Supplied data Block Start

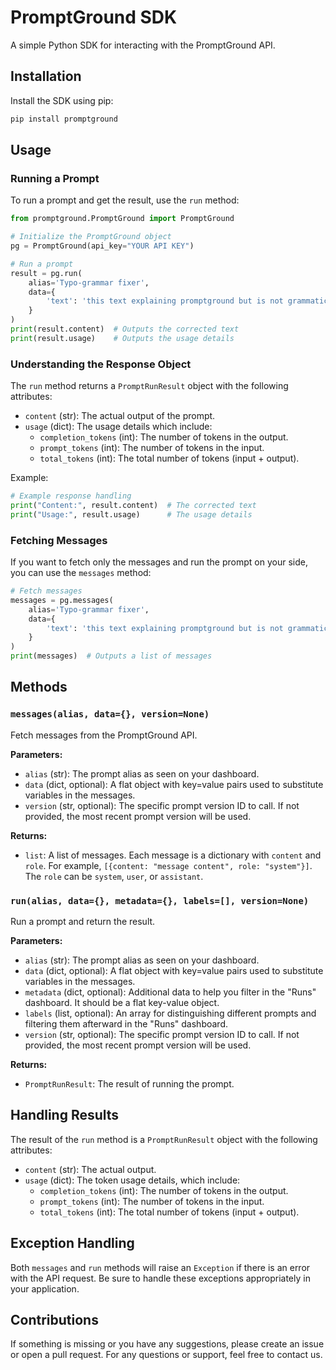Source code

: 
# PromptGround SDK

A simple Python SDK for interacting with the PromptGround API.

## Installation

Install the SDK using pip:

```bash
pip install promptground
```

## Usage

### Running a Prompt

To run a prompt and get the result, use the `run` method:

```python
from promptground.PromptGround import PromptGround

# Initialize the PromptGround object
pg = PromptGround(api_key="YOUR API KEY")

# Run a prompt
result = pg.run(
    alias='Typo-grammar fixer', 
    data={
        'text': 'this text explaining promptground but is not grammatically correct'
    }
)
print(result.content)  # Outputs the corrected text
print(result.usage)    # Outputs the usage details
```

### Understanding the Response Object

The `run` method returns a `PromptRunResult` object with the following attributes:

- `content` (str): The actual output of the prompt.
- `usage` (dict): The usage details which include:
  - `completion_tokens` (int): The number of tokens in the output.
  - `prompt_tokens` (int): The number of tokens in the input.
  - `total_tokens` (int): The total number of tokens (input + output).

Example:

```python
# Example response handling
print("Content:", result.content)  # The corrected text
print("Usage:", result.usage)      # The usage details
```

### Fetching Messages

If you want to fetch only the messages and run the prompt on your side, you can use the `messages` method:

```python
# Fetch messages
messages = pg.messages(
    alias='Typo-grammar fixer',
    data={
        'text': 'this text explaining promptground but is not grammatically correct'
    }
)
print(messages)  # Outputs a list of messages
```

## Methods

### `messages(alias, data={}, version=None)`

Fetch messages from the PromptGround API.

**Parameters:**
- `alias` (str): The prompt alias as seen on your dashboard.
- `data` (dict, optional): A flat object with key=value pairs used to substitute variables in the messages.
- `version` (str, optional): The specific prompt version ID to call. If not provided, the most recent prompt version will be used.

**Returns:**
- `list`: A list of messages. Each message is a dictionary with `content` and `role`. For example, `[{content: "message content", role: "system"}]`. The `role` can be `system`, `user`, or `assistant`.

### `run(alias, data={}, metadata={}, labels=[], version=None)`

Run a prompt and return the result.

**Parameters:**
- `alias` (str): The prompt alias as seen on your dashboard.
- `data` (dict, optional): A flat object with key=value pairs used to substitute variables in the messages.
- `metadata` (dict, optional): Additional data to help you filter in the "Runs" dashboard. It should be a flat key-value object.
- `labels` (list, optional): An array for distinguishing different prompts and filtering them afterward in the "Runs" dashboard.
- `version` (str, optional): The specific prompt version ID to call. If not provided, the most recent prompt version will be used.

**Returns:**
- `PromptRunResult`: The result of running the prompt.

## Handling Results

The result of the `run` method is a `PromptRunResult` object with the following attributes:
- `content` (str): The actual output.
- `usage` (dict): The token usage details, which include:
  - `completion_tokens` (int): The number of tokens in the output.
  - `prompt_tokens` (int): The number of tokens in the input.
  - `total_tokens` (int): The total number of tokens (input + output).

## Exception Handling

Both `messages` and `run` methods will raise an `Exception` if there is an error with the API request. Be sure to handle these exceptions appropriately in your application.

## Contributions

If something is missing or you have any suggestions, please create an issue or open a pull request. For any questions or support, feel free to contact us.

Supplied data Block End

▸ What you will do: Could you transcribe every entry exactly, leaving out the pictures?

▸ Your response:
Source code

: 
# PromptGround SDK

A simple Python SDK for interacting with the PromptGround API.

## Installation

Install the SDK using pip:

```bash
pip install promptground
```

## Usage

### Running a Prompt

To run a prompt and get the result, use the `run` method:

```python
from promptground.PromptGround import PromptGround

# Initialize the PromptGround object
pg = PromptGround(api_key="YOUR API KEY")

# Run a prompt
result = pg.run(
    alias='Typo-grammar fixer', 
    data={
        'text': 'this text explaining promptground but is not grammatically correct'
    }
)
print(result.content)  # Outputs the corrected text
print(result.usage)    # Outputs the usage details
```

### Understanding the Response Object

The `run` method returns a `PromptRunResult` object with the following attributes:

- `content` (str): The actual output of the prompt.
- `usage` (dict): The usage details which include:
  - `completion_tokens` (int): The number of tokens in the output.
  - `prompt_tokens` (int): The number of tokens in the input.
  - `total_tokens` (int): The total number of tokens (input + output).

Example:

```python
# Example response handling
print("Content:", result.content)  # The corrected text
print("Usage:", result.usage)      # The usage details
```

### Fetching Messages

If you want to fetch only the messages and run the prompt on your side, you can use the `messages` method:

```python
# Fetch messages
messages = pg.messages(
    alias='Typo-grammar fixer',
    data={
        'text': 'this text explaining promptground but is not grammatically correct'
    }
)
print(messages)  # Outputs a list of messages
```

## Methods

### `messages(alias, data={}, version=None)`

Fetch messages from the PromptGround API.

**Parameters:**
- `alias` (str): The prompt alias as seen on your dashboard.
- `data` (dict, optional): A flat object with key=value pairs used to substitute variables in the messages.
- `version` (str, optional): The specific prompt version ID to call. If not provided, the most recent prompt version will be used.

**Returns:**
- `list`: A list of messages. Each message is a dictionary with `content` and `role`. For example, `[{content: "message content", role: "system"}]`. The `role` can be `system`, `user`, or `assistant`.

### `run(alias, data={}, metadata={}, labels=[], version=None)`

Run a prompt and return the result.

**Parameters:**
- `alias` (str): The prompt alias as seen on your dashboard.
- `data` (dict, optional): A flat object with key=value pairs used to substitute variables in the messages.
- `metadata` (dict, optional): Additional data to help you filter in the "Runs" dashboard. It should be a flat key-value object.
- `labels` (list, optional): An array for distinguishing different prompts and filtering them afterward in the "Runs" dashboard.
- `version` (str, optional): The specific prompt version ID to call. If not provided, the most recent prompt version will be used.

**Returns:**
- `PromptRunResult`: The result of running the prompt.

## Handling Results

The result of the `run` method is a `PromptRunResult` object with the following attributes:
- `content` (str): The actual output.
- `usage` (dict): The token usage details, which include:
  - `completion_tokens` (int): The number of tokens in the output.
  - `prompt_tokens` (int): The number of tokens in the input.
  - `total_tokens` (int): The total number of tokens (input + output).

## Exception Handling

Both `messages` and `run` methods will raise an `Exception` if there is an error with the API request. Be sure to handle these exceptions appropriately in your application.

## Contributions

If something is missing or you have any suggestions, please create an issue or open a pull request. For any questions or support, feel free to contact us.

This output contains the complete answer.